ELGAR Enigma Variations
VAUGHAN WILLIAMS  Fantasia on a theme by Thomas Tallis
Frederic AUSTIN Overture - The Sea Venturers
MACKENZIE
Prelude to Colomba
STANFORD
Seamus O'Brien

RLPO/Douglas Bostock
RLPO LIVE RLCD 301
Crotchet   AmazonUK   AmazonUS

The "heritage and legacy" is that of the so-called English Renaissance: five works from the period 1883-1934. Two are well known, hackneyed almost; the very acceptable performances of Elgar's Enigma and Vaughan Williams' Tallis Fantasia do not supplant the best versions of each currently available. What makes the issue outstanding and even important are the three shorter pieces, all in a sense "firsts" for all that these take up barely a third of this disc.
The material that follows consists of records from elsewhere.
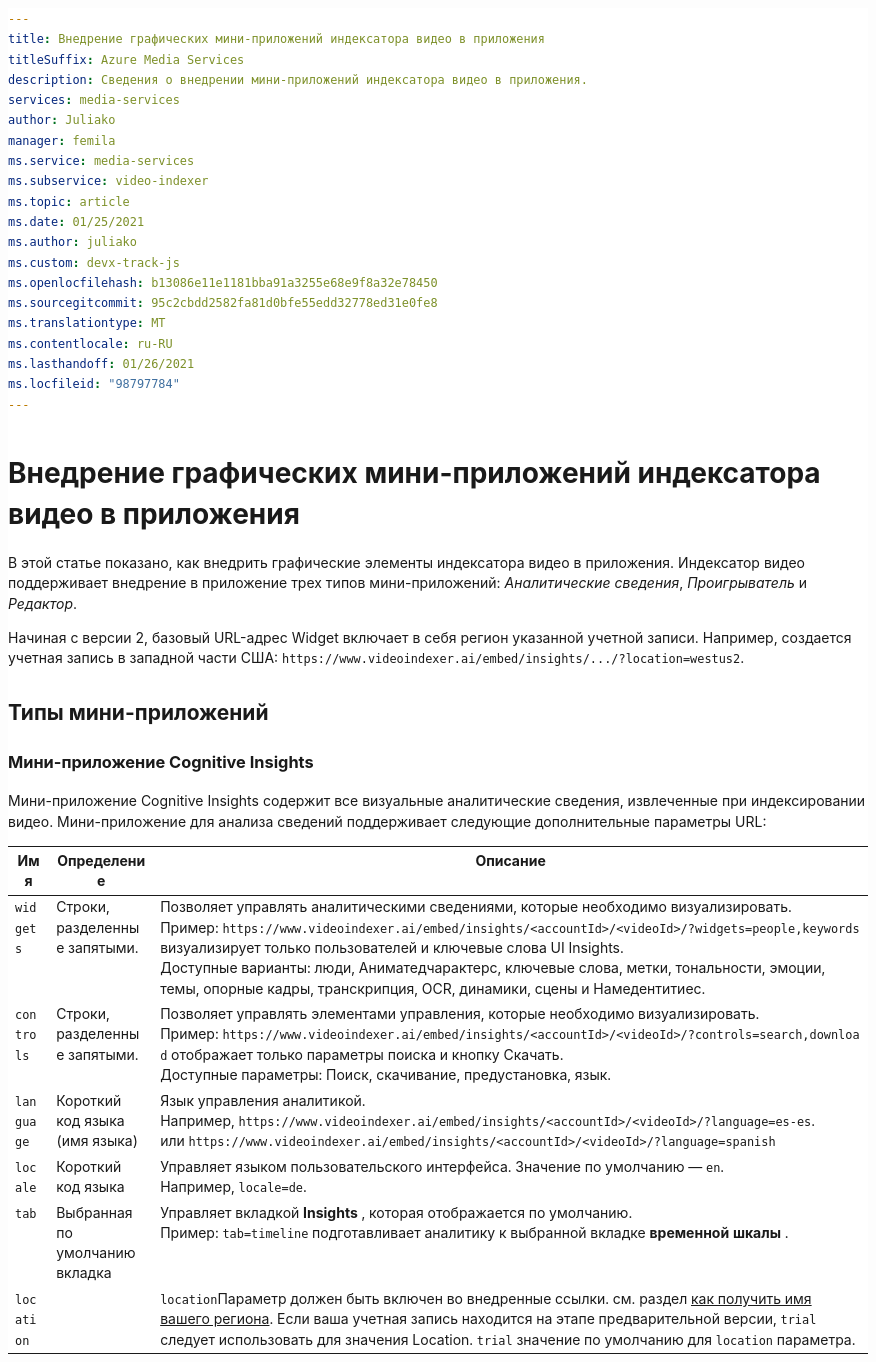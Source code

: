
 ```yaml
---
title: Внедрение графических мини-приложений индексатора видео в приложения
titleSuffix: Azure Media Services
description: Сведения о внедрении мини-приложений индексатора видео в приложения.
services: media-services
author: Juliako
manager: femila
ms.service: media-services
ms.subservice: video-indexer
ms.topic: article
ms.date: 01/25/2021
ms.author: juliako
ms.custom: devx-track-js
ms.openlocfilehash: b13086e11e1181bba91a3255e68e9f8a32e78450
ms.sourcegitcommit: 95c2cbdd2582fa81d0bfe55edd32778ed31e0fe8
ms.translationtype: MT
ms.contentlocale: ru-RU
ms.lasthandoff: 01/26/2021
ms.locfileid: "98797784"
---
```

# <a name="embed-video-indexer-widgets-in-your-apps"></a>Внедрение графических мини-приложений индексатора видео в приложения

В этой статье показано, как внедрить графические элементы индексатора видео в приложения. Индексатор видео поддерживает внедрение в приложение трех типов мини-приложений: *Аналитические сведения*, *Проигрыватель* и *Редактор*.

Начиная с версии 2, базовый URL-адрес Widget включает в себя регион указанной учетной записи. Например, создается учетная запись в западной части США: `https://www.videoindexer.ai/embed/insights/.../?location=westus2`.

## <a name="widget-types"></a>Типы мини-приложений

### <a name="cognitive-insights-widget"></a>Мини-приложение Cognitive Insights

Мини-приложение Cognitive Insights содержит все визуальные аналитические сведения, извлеченные при индексировании видео. Мини-приложение для анализа сведений поддерживает следующие дополнительные параметры URL:

|Имя|Определение|Описание|
|---|---|---|
|`widgets` | Строки, разделенные запятыми. | Позволяет управлять аналитическими сведениями, которые необходимо визуализировать.<br/>Пример: `https://www.videoindexer.ai/embed/insights/<accountId>/<videoId>/?widgets=people,keywords` визуализирует только пользователей и ключевые слова UI Insights.<br/>Доступные варианты: люди, Аниматедчарактерс, ключевые слова, метки, тональности, эмоции, темы, опорные кадры, транскрипция, OCR, динамики, сцены и Намедентитиес.|
|`controls`|Строки, разделенные запятыми.|Позволяет управлять элементами управления, которые необходимо визуализировать.<br/>Пример: `https://www.videoindexer.ai/embed/insights/<accountId>/<videoId>/?controls=search,download` отображает только параметры поиска и кнопку Скачать.<br/>Доступные параметры: Поиск, скачивание, предустановка, язык.|
|`language`|Короткий код языка (имя языка)|Язык управления аналитикой.<br/>Например, `https://www.videoindexer.ai/embed/insights/<accountId>/<videoId>/?language=es-es`. <br/>или `https://www.videoindexer.ai/embed/insights/<accountId>/<videoId>/?language=spanish`|
|`locale` | Короткий код языка | Управляет языком пользовательского интерфейса. Значение по умолчанию — `en`. <br/>Например, `locale=de`.|
|`tab` | Выбранная по умолчанию вкладка | Управляет вкладкой **Insights** , которая отображается по умолчанию. <br/>Пример: `tab=timeline` подготавливает аналитику к выбранной вкладке **временной шкалы** .|
|`location` ||`location`Параметр должен быть включен во внедренные ссылки. см. раздел [как получить имя вашего региона](regions.md). Если ваша учетная запись находится на этапе предварительной версии, `trial` следует использовать для значения Location. `trial` значение по умолчанию для `location` параметра.|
Frederic Austin is best remembered nowadays as the arranger of The Beggar's Opera, a version enormously popular in the early 1920s and for long after. He was brought up in Liverpool and his overture The Sea Venturers (1934) is a tribute to that city and its mariners. It is written for a large, Richard Straussian orchestra and begins stormily, even dissonantly, but gradually becomes broader and more mellow, ending in a blaze of confidence. I am surprised to hear it has, according to Lewis Foreman's admirable booklet notes, only previously been performed five times. Surely it is due for another run in the concert hall. Mackenzie's Prelude to his opera Colomba (1883) is marvellously, prodigally tuneful and again the RLPO are again good advocates for it. Stanford's overture to his lightest and probably most popular opera, Shamus O'Brien (1896) has not been recorded since 78 rpm days and then not complete. It draws on two traditional Irish melodies and skips happily along. I applaud Douglas Bostock's and the RLPO's enterprise (and excellent playing) and recommend the release warmly.